Harold W. “Bud” Lawson has been active in the field of fields of computing since 1958 and systems engineering since 1974 with broad international experience in industrial and academic environments.  Experienced in many facets of computing and computer-based systems, including systems and software engineering, computer architecture, real-time, programming languages and compilers, operating systems, life-cycle process standards, various application domains as well as computer related education and training.

 

Received the Bachelor of Science degree from Temple University (Philadelphia, Pennsylvania) and the PhD degree from the Royal Technical University, Stockholm.
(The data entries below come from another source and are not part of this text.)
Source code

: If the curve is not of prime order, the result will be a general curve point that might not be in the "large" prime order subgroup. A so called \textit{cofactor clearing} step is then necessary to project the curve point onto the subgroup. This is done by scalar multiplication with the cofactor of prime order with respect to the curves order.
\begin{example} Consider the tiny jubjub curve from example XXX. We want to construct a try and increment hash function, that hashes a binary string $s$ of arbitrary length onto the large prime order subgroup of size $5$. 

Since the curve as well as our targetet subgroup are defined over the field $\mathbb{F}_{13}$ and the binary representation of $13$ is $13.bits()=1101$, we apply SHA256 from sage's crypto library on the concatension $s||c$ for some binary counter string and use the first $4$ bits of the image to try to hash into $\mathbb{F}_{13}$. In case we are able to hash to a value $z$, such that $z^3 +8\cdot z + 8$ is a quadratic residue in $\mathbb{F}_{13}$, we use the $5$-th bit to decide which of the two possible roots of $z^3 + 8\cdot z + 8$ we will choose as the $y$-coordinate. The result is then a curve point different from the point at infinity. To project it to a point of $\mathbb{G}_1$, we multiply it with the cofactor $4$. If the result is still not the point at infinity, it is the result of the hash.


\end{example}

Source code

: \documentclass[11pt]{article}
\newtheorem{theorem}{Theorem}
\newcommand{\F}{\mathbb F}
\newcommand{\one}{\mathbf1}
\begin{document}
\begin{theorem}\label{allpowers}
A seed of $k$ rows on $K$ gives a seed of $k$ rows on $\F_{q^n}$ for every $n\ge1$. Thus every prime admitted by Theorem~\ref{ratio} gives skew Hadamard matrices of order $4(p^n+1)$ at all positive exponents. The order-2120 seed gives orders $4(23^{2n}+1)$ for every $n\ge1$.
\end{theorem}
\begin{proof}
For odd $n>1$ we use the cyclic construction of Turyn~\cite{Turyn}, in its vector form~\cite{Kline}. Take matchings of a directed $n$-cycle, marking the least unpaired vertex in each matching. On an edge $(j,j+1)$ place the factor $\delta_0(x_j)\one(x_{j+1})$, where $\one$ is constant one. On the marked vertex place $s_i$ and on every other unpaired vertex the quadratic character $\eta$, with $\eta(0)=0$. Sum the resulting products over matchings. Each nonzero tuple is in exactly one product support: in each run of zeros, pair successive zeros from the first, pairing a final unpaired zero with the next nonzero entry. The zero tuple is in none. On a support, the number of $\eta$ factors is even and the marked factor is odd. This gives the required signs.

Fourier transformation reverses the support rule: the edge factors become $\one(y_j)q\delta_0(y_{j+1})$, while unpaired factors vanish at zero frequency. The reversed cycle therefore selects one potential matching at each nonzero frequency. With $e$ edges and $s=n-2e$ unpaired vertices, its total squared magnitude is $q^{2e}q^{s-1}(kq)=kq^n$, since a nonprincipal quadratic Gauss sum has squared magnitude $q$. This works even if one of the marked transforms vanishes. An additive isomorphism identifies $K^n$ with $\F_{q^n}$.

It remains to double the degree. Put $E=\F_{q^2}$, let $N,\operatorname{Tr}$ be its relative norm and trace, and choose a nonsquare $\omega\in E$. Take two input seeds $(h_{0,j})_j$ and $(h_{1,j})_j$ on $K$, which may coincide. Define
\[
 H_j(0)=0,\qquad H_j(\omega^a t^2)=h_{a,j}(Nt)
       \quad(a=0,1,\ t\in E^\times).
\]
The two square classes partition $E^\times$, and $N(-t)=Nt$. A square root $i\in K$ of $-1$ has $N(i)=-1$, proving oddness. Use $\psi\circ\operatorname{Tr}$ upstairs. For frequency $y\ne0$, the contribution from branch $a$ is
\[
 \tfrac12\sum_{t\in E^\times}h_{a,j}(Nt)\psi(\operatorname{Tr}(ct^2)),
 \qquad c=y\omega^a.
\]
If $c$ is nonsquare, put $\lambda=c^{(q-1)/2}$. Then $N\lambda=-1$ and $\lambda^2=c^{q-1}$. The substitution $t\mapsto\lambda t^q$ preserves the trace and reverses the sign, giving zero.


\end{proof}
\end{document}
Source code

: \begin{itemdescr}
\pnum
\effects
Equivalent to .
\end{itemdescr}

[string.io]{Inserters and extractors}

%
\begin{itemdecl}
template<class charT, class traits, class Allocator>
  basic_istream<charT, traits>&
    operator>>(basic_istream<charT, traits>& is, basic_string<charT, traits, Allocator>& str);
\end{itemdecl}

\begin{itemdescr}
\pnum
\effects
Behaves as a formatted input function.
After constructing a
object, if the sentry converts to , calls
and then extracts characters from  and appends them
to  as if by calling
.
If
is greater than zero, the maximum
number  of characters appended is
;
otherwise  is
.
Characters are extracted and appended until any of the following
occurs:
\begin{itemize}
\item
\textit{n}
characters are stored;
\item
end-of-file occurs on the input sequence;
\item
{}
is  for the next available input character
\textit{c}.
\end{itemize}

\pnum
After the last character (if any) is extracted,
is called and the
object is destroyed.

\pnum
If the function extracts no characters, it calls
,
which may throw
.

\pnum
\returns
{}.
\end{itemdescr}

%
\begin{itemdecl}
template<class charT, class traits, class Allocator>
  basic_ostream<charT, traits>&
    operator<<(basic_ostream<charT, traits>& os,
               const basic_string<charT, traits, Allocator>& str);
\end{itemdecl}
Contributed to several pioneering efforts in hardware and software technologies at Univac, IBM, Standard Computer Corporation, and Datasaab.  Permanent and visiting professorial appointments at several universities including Polytechnic Institute of Brooklyn, University of California, Irvine, Universidad Politecnica de Barcelona, Linköpings University, Royal Technical University, University of Malaya and Keio University.  Currently, Honorary Professor in the Swedish Graduate School of Computer Science and Academic Fellow at Stevens Institute of Technology, Hoboken, NJ.

 

Fellow of the Association for Computing Machinery, Fellow of the IEEE, ACM Distinguished Lecturer, IEEE European Distinguished Visitor, Member of the ACM Fellows Committee (1997-2001), Member of INCOSE, Founding member of SIGMICRO, EUROMICRO, the IEEE Computer Society Technical Committee on the Engineering of Computer-Based Systems, the Swedish National Association for Real-Time (SNART), the Swedish chapter of ENCRESS and INCOSE Sweden. Chairman (1999-2000) Technical Committee on the Engineering of Computer-Based Systems. Head of the Swedish Delegation to ISO/IEC JTC1 SC7 WG7 and elected architect of the ISO/IEC 15288 standard. In 2000, he received the IEEE Computer Pioneer award for his 1964-65 invention of the pointer variable concept for programming languages.